Below are records; copy every line in them that holds the word "website".

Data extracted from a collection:
== == ==

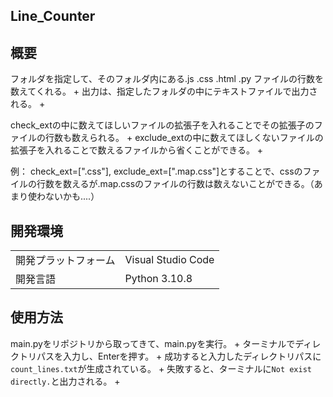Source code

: ## Line_Counter

## 概要
フォルダを指定して、そのフォルダ内にある.js .css .html .py ファイルの行数を数えてくれる。 +
出力は、指定したフォルダの中にテキストファイルで出力される。 +

check_extの中に数えてほしいファイルの拡張子を入れることでその拡張子のファイルの行数も数えられる。 +
exclude_extの中に数えてほしくないファイルの拡張子を入れることで数えるファイルから省くことができる。 +

例：
check_ext=[".css"], exclude_ext=[".map.css"]とすることで、cssのファイルの行数を数えるが.map.cssのファイルの行数は数えないことができる。（あまり使わないかも....）

## 開発環境
|||
|---|---|
|開発プラットフォーム|Visual Studio Code|
|開発言語|Python 3.10.8|

## 使用方法
main.pyをリポジトリから取ってきて、main.pyを実行。 +
ターミナルでディレクトリパスを入力し、Enterを押す。 +
成功すると入力したディレクトリパスに```count_lines.txt```が生成されている。 +
失敗すると、ターミナルに```Not exist directly.```と出力される。 +
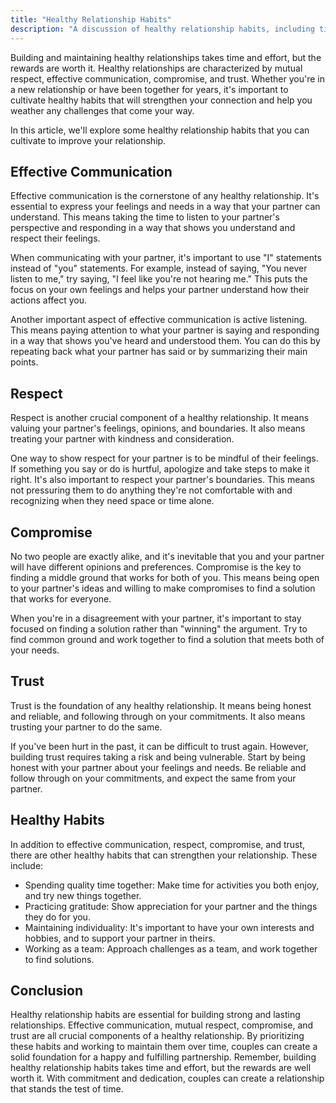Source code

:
 ```yaml
---
title: "Healthy Relationship Habits"
description: "A discussion of healthy relationship habits, including tips for effective communication, respect, compromise, and trust."
---
```

Building and maintaining healthy relationships takes time and effort, but the rewards are worth it. Healthy relationships are characterized by mutual respect, effective communication, compromise, and trust. Whether you're in a new relationship or have been together for years, it's important to cultivate healthy habits that will strengthen your connection and help you weather any challenges that come your way.

In this article, we'll explore some healthy relationship habits that you can cultivate to improve your relationship.

## Effective Communication

Effective communication is the cornerstone of any healthy relationship. It's essential to express your feelings and needs in a way that your partner can understand. This means taking the time to listen to your partner's perspective and responding in a way that shows you understand and respect their feelings.

When communicating with your partner, it's important to use "I" statements instead of "you" statements. For example, instead of saying, "You never listen to me," try saying, "I feel like you're not hearing me." This puts the focus on your own feelings and helps your partner understand how their actions affect you.

Another important aspect of effective communication is active listening. This means paying attention to what your partner is saying and responding in a way that shows you've heard and understood them. You can do this by repeating back what your partner has said or by summarizing their main points.

## Respect

Respect is another crucial component of a healthy relationship. It means valuing your partner's feelings, opinions, and boundaries. It also means treating your partner with kindness and consideration.

One way to show respect for your partner is to be mindful of their feelings. If something you say or do is hurtful, apologize and take steps to make it right. It's also important to respect your partner's boundaries. This means not pressuring them to do anything they're not comfortable with and recognizing when they need space or time alone.

## Compromise

No two people are exactly alike, and it's inevitable that you and your partner will have different opinions and preferences. Compromise is the key to finding a middle ground that works for both of you. This means being open to your partner's ideas and willing to make compromises to find a solution that works for everyone.

When you're in a disagreement with your partner, it's important to stay focused on finding a solution rather than "winning" the argument. Try to find common ground and work together to find a solution that meets both of your needs.

## Trust

Trust is the foundation of any healthy relationship. It means being honest and reliable, and following through on your commitments. It also means trusting your partner to do the same.

If you've been hurt in the past, it can be difficult to trust again. However, building trust requires taking a risk and being vulnerable. Start by being honest with your partner about your feelings and needs. Be reliable and follow through on your commitments, and expect the same from your partner.

## Healthy Habits

In addition to effective communication, respect, compromise, and trust, there are other healthy habits that can strengthen your relationship. These include:

-   Spending quality time together: Make time for activities you both enjoy, and try new things together.
-   Practicing gratitude: Show appreciation for your partner and the things they do for you.
-   Maintaining individuality: It's important to have your own interests and hobbies, and to support your partner in theirs.
-   Working as a team: Approach challenges as a team, and work together to find solutions.

## Conclusion

Healthy relationship habits are essential for building strong and lasting relationships. Effective communication, mutual respect, compromise, and trust are all crucial components of a healthy relationship. By prioritizing these habits and working to maintain them over time, couples can create a solid foundation for a happy and fulfilling partnership. Remember, building healthy relationship habits takes time and effort, but the rewards are well worth it. With commitment and dedication, couples can create a relationship that stands the test of time.
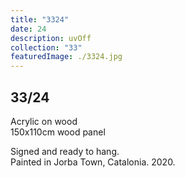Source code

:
```yaml
---
title: "3324"
date: 24
description: uvOff
collection: "33"
featuredImage: ./3324.jpg
---
```


## 33/24

Acrylic on wood<br/>
150x110cm wood panel

Signed and ready to hang.<br/>
Painted in Jorba Town, Catalonia. 2020.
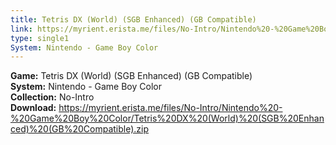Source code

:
 ```yaml
---
title: Tetris DX (World) (SGB Enhanced) (GB Compatible)
link: https://myrient.erista.me/files/No-Intro/Nintendo%20-%20Game%20Boy%20Color/Tetris%20DX%20(World)%20(SGB%20Enhanced)%20(GB%20Compatible).zip
type: single1
System: Nintendo - Game Boy Color
---
```

<b>Game:</b> Tetris DX (World) (SGB Enhanced) (GB Compatible)<br>
<b>System:</b> Nintendo - Game Boy Color<br>
<b>Collection:</b> No-Intro<br>
<b>Download:</b> https://myrient.erista.me/files/No-Intro/Nintendo%20-%20Game%20Boy%20Color/Tetris%20DX%20(World)%20(SGB%20Enhanced)%20(GB%20Compatible).zip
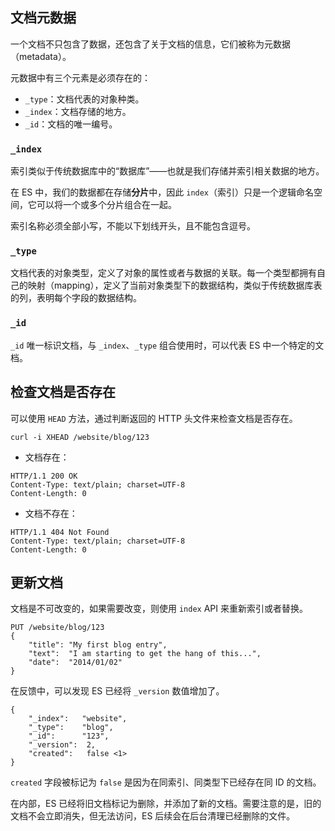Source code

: 
## 文档元数据
一个文档不只包含了数据，还包含了关于文档的信息，它们被称为元数据（metadata）。

元数据中有三个元素是必须存在的：
- `_type`：文档代表的对象种类。
- `_index`：文档存储的地方。
- `_id`：文档的唯一编号。

### `_index`
索引类似于传统数据库中的“数据库”——也就是我们存储并索引相关数据的地方。

在 ES 中，我们的数据都在存储**分片**中，因此 `index`（索引）只是一个逻辑命名空间，它可以将一个或多个分片组合在一起。

索引名称必须全部小写，不能以下划线开头，且不能包含逗号。

### `_type`
文档代表的对象类型，定义了对象的属性或者与数据的关联。每一个类型都拥有自己的映射（mapping），定义了当前对象类型下的数据结构，类似于传统数据库表的列，表明每个字段的数据结构。

### `_id`
`_id` 唯一标识文档，与 `_index`、`_type` 组合使用时，可以代表 ES 中一个特定的文档。




## 检查文档是否存在
可以使用 `HEAD` 方法，通过判断返回的 HTTP 头文件来检查文档是否存在。
```
curl -i XHEAD /website/blog/123
```
- 文档存在：

```
HTTP/1.1 200 OK
Content-Type: text/plain; charset=UTF-8
Content-Length: 0
```
- 文档不存在：

```
HTTP/1.1 404 Not Found
Content-Type: text/plain; charset=UTF-8
Content-Length: 0
```

## 更新文档
文档是不可改变的，如果需要改变，则使用 `index` API 来重新索引或者替换。
```
PUT /website/blog/123
{
    "title": "My first blog entry",
    "text":  "I am starting to get the hang of this...",
    "date":  "2014/01/02"
}
```

在反馈中，可以发现 ES 已经将 `_version` 数值增加了。
```
{
    "_index":   "website",
    "_type":    "blog",
    "_id":      "123",
    "_version":  2,
    "created":   false <1>
}
```
`created` 字段被标记为 `false` 是因为在同索引、同类型下已经存在同 ID 的文档。

在内部，ES 已经将旧文档标记为删除，并添加了新的文档。需要注意的是，旧的文档不会立即消失，但无法访问，ES 后续会在后台清理已经删除的文件。

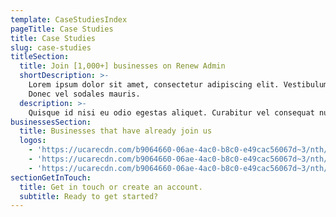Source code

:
 ```yaml
---
template: CaseStudiesIndex
pageTitle: Case Studies
title: Case Studies
slug: case-studies
titleSection:
  title: Join [1,000+] businesses on Renew Admin
  shortDescription: >-
    Lorem ipsum dolor sit amet, consectetur adipiscing elit. Vestibulum vel purus nec ligula facilisis imperdiet. Vestibulum mattis sagittis tortor, quis aliquet lacus sollicitudin a.
    Donec vel sodales mauris.
  description: >-
    Quisque id nisi eu odio egestas aliquet. Curabitur vel consequat nunc. In ut erat mauris. Aliquam tempor magna ac neque scelerisque pretium. Mauris nisl ligula, interdum eu arcu at, pharetra blandit purus. Aliquam dapibus velit est, ac varius urna consequat non. Sed auctor, libero sit amet tempor fermentum, orci neque vestibulum tortor, et lobortis turpis lacus sit amet lorem.
businessesSection:
  title: Businesses that have already join us
  logos:
    - 'https://ucarecdn.com/b9064660-06ae-4ac0-b8c0-e49cac56067d~3/nth/0/'
    - 'https://ucarecdn.com/b9064660-06ae-4ac0-b8c0-e49cac56067d~3/nth/1/'
    - 'https://ucarecdn.com/b9064660-06ae-4ac0-b8c0-e49cac56067d~3/nth/2/'
sectionGetInTouch:
  title: Get in touch or create an account.
  subtitle: Ready to get started?
---
```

== == ==

## Solution for this exercise:
curl -i XHEAD /website/blog/123
PUT /website/blog/123
    "_index":   "website",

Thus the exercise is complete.